[Collected data]

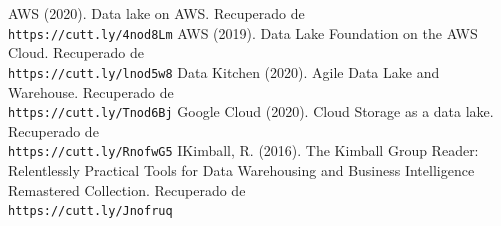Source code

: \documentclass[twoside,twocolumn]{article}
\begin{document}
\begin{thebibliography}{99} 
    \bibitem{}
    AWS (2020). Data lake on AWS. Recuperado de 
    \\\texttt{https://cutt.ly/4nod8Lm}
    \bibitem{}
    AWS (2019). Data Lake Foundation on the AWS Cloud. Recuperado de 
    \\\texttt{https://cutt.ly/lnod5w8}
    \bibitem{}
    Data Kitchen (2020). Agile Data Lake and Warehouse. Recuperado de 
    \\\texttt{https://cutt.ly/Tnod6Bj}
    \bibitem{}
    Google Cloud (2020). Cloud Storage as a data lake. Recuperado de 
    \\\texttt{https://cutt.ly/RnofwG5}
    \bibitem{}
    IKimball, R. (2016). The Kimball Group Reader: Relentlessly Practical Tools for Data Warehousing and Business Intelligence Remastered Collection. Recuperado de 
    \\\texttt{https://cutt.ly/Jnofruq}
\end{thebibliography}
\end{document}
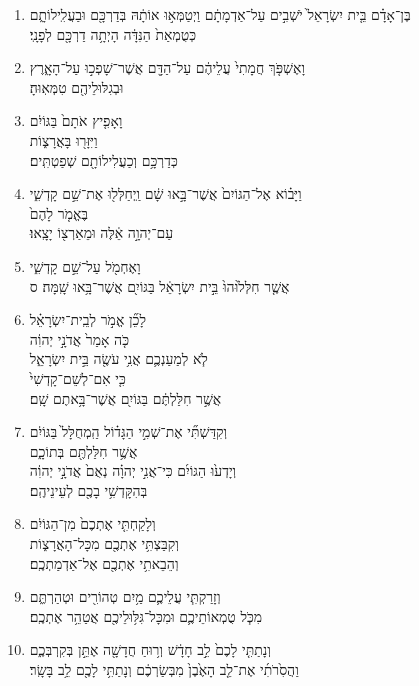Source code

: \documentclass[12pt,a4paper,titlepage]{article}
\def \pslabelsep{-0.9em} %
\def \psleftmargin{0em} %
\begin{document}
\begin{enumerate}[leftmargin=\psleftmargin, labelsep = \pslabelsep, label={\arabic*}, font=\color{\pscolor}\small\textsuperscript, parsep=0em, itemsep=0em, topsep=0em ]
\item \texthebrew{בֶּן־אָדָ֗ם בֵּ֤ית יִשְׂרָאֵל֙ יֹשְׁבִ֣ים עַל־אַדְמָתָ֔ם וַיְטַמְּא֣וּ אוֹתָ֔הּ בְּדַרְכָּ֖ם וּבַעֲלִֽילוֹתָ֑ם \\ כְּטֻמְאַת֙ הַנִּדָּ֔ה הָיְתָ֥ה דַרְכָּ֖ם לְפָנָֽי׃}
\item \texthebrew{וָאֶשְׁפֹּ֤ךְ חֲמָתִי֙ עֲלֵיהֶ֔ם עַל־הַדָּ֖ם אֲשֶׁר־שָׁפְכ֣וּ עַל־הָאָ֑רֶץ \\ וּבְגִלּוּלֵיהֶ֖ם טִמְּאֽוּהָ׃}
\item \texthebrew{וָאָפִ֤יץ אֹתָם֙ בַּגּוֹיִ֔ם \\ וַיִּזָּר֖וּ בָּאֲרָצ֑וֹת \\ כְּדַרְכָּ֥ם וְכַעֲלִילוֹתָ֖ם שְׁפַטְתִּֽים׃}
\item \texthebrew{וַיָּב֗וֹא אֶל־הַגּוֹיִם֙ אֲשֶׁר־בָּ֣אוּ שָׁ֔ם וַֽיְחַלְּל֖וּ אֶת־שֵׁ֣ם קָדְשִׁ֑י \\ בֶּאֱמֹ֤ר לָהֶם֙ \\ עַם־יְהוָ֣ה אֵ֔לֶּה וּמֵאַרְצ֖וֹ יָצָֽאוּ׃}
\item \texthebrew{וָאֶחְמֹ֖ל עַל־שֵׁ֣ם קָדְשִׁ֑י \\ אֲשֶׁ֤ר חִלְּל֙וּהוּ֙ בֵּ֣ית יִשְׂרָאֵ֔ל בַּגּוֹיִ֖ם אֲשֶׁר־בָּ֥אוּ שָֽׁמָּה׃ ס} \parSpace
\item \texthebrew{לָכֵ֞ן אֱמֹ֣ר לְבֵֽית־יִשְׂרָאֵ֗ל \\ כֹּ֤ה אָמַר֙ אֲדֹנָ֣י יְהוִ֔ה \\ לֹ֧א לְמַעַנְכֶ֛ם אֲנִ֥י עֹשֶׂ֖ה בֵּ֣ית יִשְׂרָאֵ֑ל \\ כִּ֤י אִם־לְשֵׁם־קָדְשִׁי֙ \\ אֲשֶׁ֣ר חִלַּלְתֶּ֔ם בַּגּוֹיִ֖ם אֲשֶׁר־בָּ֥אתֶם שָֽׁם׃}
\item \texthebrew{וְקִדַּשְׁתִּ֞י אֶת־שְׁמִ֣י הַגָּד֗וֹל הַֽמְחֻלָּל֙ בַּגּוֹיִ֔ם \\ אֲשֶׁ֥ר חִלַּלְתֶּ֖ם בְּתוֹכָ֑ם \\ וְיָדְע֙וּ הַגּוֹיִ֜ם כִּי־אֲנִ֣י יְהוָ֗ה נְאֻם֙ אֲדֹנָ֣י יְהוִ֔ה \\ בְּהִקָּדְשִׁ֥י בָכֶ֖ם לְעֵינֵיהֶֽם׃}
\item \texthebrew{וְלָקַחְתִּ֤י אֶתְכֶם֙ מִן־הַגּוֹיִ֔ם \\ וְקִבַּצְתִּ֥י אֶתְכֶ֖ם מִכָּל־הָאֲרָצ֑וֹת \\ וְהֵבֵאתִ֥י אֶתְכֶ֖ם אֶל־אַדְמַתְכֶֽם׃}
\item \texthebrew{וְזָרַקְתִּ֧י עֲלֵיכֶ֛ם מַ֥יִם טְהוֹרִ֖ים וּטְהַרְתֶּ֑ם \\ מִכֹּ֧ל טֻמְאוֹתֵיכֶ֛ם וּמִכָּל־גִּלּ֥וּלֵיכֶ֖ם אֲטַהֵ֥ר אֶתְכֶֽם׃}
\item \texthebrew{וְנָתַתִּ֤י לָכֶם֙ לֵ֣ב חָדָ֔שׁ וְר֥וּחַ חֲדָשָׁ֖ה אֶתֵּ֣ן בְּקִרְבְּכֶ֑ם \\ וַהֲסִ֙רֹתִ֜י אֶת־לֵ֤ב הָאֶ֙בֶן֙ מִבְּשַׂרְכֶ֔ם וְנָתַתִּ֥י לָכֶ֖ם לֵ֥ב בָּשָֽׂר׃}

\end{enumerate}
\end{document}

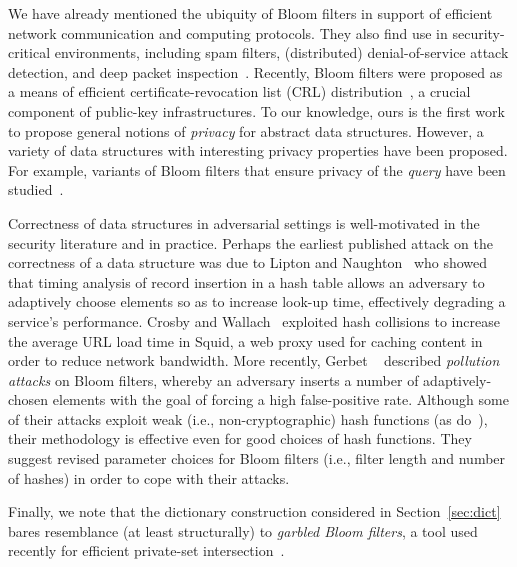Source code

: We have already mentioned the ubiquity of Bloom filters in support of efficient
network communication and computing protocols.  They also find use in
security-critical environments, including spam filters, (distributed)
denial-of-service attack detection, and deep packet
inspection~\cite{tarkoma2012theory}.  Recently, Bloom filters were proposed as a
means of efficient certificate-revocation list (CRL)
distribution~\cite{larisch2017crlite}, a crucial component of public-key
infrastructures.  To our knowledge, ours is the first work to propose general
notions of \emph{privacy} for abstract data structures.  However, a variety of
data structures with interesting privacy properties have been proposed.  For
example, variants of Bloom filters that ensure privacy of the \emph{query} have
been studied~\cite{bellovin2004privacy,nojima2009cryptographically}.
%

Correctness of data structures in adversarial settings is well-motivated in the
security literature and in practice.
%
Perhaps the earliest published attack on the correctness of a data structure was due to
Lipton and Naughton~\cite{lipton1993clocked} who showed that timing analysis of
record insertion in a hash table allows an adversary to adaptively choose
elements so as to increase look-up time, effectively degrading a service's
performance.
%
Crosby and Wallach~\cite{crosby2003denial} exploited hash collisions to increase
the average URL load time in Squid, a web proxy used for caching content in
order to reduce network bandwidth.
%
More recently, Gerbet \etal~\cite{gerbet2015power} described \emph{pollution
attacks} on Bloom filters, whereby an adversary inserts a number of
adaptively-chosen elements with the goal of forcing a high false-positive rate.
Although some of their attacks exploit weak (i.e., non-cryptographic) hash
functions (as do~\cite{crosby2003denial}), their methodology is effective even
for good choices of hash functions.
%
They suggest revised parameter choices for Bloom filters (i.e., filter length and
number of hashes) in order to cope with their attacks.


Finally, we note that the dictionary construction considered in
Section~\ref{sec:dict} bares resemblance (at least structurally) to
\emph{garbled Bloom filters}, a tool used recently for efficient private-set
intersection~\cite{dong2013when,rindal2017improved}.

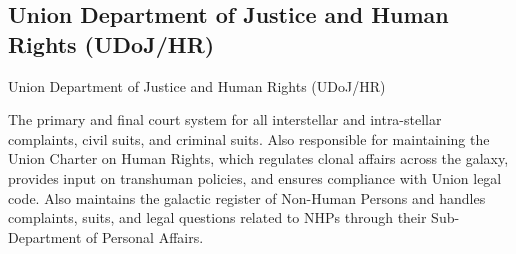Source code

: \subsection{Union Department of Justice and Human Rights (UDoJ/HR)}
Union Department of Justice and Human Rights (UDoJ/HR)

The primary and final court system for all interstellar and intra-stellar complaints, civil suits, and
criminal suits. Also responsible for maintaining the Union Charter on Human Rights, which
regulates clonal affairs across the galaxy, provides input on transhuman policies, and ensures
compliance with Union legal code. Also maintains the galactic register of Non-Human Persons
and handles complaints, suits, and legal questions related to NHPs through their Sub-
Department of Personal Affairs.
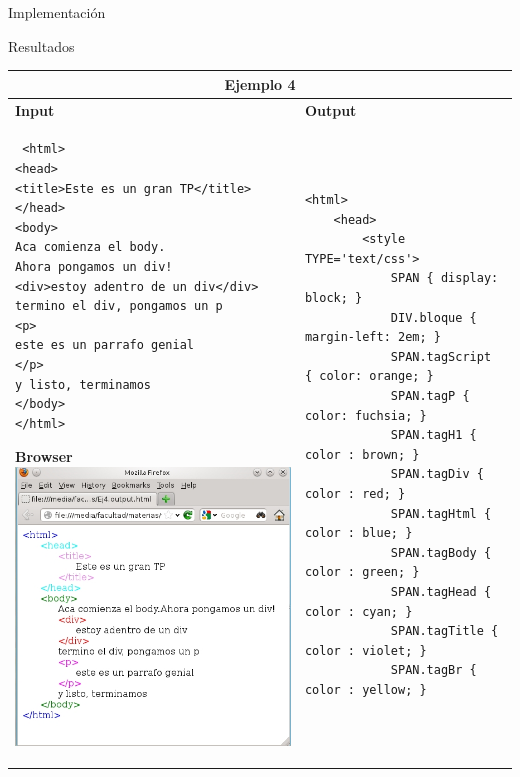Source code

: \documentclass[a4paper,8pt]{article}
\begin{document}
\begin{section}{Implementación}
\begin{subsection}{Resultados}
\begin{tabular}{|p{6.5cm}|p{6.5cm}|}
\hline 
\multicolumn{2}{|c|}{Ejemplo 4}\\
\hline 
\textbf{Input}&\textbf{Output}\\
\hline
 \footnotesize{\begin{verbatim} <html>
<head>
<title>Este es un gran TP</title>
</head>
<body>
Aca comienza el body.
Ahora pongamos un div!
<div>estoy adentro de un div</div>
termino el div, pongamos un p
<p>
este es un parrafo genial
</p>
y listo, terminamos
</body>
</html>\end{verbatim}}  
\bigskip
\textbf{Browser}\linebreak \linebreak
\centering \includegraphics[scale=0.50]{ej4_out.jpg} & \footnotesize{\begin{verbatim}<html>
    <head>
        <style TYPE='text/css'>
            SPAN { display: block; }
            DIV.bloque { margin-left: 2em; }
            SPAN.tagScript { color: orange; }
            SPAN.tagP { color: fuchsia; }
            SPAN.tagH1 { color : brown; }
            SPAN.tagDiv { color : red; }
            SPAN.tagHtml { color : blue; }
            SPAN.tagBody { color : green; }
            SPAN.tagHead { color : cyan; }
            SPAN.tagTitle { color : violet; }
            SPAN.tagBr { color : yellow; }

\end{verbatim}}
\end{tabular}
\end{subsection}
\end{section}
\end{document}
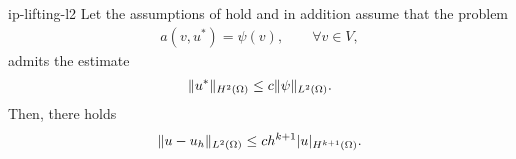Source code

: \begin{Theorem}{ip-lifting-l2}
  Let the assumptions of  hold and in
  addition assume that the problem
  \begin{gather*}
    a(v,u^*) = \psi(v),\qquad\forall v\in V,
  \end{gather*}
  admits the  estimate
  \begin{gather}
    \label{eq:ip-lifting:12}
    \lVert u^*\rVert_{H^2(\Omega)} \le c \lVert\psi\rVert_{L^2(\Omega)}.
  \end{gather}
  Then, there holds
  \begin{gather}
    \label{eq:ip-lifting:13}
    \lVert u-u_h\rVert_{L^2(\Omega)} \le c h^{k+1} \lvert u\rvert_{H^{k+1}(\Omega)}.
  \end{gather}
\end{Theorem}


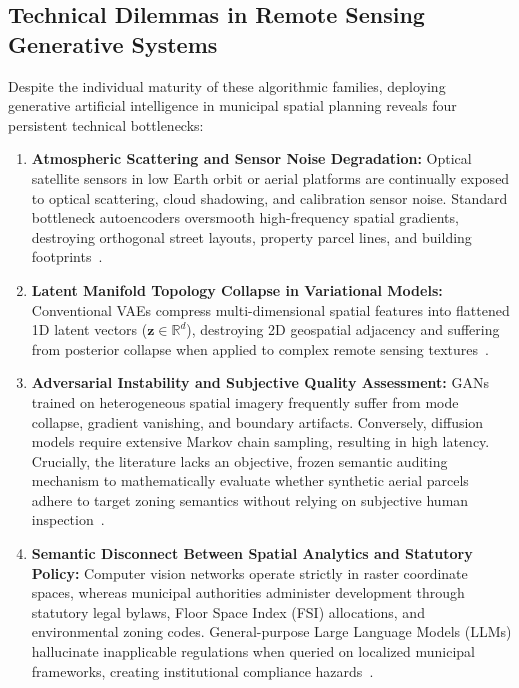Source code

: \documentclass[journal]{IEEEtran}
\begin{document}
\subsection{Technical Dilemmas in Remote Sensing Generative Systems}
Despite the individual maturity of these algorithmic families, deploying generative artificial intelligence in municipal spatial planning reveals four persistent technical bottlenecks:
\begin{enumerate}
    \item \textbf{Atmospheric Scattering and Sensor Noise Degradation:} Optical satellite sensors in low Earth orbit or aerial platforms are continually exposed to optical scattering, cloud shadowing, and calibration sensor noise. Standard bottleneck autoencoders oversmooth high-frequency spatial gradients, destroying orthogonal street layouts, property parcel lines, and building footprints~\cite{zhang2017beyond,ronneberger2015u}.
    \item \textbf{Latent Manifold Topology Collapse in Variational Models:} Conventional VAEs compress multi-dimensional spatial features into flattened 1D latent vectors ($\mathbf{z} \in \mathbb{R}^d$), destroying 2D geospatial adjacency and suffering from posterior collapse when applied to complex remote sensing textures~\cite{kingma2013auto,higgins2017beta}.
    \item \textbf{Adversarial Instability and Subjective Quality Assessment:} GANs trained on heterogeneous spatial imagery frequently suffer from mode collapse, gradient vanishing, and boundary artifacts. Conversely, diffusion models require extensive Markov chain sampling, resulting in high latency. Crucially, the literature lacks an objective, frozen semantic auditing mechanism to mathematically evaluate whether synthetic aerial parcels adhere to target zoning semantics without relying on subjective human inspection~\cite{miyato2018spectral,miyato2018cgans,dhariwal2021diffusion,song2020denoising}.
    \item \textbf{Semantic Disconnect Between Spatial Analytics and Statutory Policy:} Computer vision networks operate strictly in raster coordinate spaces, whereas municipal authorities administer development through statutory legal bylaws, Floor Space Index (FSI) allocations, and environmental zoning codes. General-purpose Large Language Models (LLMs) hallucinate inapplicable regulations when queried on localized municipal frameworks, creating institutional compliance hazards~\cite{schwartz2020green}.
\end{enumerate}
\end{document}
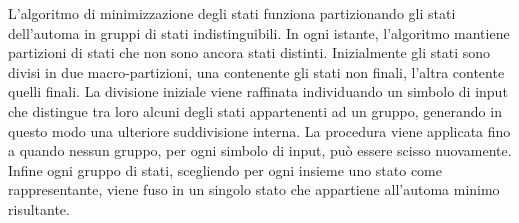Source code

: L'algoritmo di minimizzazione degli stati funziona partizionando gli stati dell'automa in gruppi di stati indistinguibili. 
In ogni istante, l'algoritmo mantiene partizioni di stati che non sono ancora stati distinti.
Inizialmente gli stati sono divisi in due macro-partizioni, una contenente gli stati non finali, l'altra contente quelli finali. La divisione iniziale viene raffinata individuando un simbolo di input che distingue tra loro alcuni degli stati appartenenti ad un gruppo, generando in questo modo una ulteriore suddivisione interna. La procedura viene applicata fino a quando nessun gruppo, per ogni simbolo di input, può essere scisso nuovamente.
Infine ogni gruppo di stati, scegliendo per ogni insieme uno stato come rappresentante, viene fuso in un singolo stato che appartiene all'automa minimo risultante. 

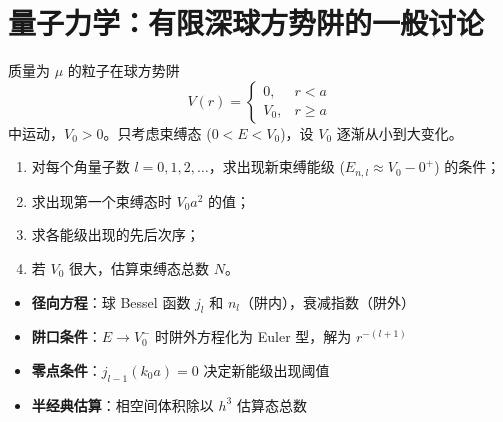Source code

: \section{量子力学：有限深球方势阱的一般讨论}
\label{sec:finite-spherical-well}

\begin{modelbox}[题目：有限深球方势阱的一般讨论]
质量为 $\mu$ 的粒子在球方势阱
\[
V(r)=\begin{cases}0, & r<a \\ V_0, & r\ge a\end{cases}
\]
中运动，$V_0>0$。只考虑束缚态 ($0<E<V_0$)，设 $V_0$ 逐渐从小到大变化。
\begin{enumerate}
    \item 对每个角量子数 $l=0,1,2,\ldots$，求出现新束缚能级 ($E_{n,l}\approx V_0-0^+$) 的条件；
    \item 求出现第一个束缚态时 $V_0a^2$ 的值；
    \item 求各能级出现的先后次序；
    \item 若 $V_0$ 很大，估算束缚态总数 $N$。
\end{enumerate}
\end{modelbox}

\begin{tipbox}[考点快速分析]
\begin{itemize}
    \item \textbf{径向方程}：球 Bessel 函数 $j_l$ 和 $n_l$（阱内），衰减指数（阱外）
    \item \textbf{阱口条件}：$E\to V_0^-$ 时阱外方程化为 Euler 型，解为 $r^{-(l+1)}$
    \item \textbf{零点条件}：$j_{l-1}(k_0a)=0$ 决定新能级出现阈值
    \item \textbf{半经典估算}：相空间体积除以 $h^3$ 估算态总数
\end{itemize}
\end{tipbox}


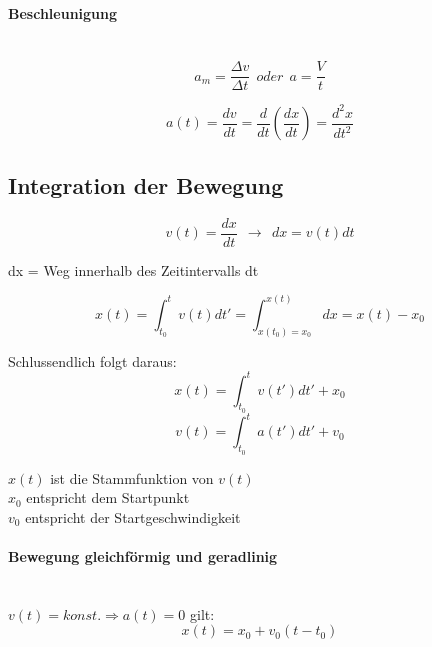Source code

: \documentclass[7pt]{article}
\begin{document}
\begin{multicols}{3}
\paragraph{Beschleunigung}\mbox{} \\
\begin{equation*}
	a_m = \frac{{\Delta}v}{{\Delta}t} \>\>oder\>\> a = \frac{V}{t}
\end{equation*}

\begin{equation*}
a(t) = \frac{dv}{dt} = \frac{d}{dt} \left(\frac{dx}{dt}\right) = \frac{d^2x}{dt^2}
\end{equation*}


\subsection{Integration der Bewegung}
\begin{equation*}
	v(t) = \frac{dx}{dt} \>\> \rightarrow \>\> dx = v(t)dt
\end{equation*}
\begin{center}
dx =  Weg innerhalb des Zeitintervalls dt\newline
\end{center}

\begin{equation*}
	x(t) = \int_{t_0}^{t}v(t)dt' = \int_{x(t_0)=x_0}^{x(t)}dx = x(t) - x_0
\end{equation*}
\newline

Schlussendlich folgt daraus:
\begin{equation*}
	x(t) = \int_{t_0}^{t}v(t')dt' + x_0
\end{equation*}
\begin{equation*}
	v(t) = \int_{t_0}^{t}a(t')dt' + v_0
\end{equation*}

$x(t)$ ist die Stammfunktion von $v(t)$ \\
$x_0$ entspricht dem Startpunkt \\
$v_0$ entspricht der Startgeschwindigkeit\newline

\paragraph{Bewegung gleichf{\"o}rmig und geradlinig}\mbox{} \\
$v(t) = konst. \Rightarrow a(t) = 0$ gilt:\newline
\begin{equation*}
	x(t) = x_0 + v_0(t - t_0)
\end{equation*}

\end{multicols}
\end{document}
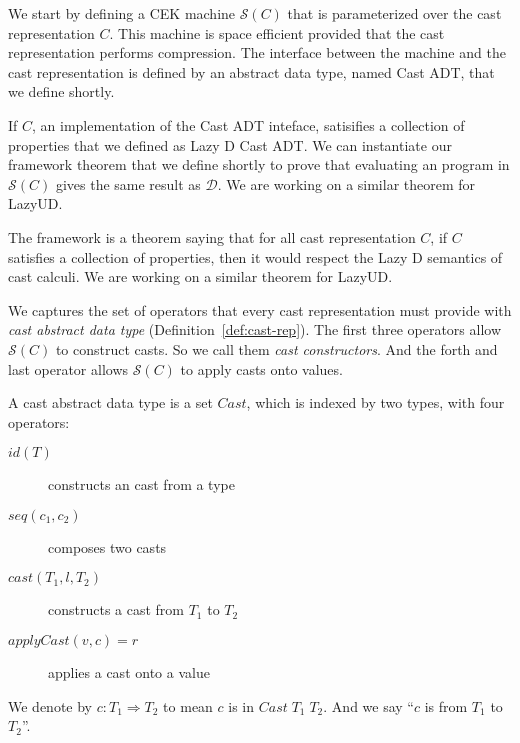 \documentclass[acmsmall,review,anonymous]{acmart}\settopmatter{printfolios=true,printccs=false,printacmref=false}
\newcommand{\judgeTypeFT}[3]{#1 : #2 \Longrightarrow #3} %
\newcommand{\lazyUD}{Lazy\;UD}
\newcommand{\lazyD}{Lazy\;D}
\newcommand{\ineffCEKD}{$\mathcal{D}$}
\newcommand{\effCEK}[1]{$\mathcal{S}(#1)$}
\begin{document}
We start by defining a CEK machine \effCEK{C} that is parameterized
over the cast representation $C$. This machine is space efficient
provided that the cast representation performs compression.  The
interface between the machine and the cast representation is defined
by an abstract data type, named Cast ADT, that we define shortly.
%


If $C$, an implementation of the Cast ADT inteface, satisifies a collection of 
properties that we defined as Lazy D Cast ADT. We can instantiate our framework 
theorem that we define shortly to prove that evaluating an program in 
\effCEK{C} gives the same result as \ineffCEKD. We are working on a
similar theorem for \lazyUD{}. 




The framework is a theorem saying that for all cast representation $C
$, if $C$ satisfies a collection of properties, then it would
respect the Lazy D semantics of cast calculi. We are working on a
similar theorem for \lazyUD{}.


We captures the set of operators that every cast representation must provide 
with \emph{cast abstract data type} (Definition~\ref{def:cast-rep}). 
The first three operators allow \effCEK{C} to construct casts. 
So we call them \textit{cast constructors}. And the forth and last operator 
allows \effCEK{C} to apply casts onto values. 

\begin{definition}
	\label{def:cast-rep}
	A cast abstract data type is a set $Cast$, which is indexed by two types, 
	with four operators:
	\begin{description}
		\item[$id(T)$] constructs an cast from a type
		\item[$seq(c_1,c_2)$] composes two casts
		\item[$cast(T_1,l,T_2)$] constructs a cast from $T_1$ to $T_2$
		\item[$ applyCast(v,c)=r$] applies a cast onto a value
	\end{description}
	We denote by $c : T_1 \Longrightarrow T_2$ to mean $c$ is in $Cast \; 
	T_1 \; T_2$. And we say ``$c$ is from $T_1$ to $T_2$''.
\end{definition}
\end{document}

What to produce: Tell how many lines in the entries above include the word "Justice", and respond with the number alone.

Written solution: 2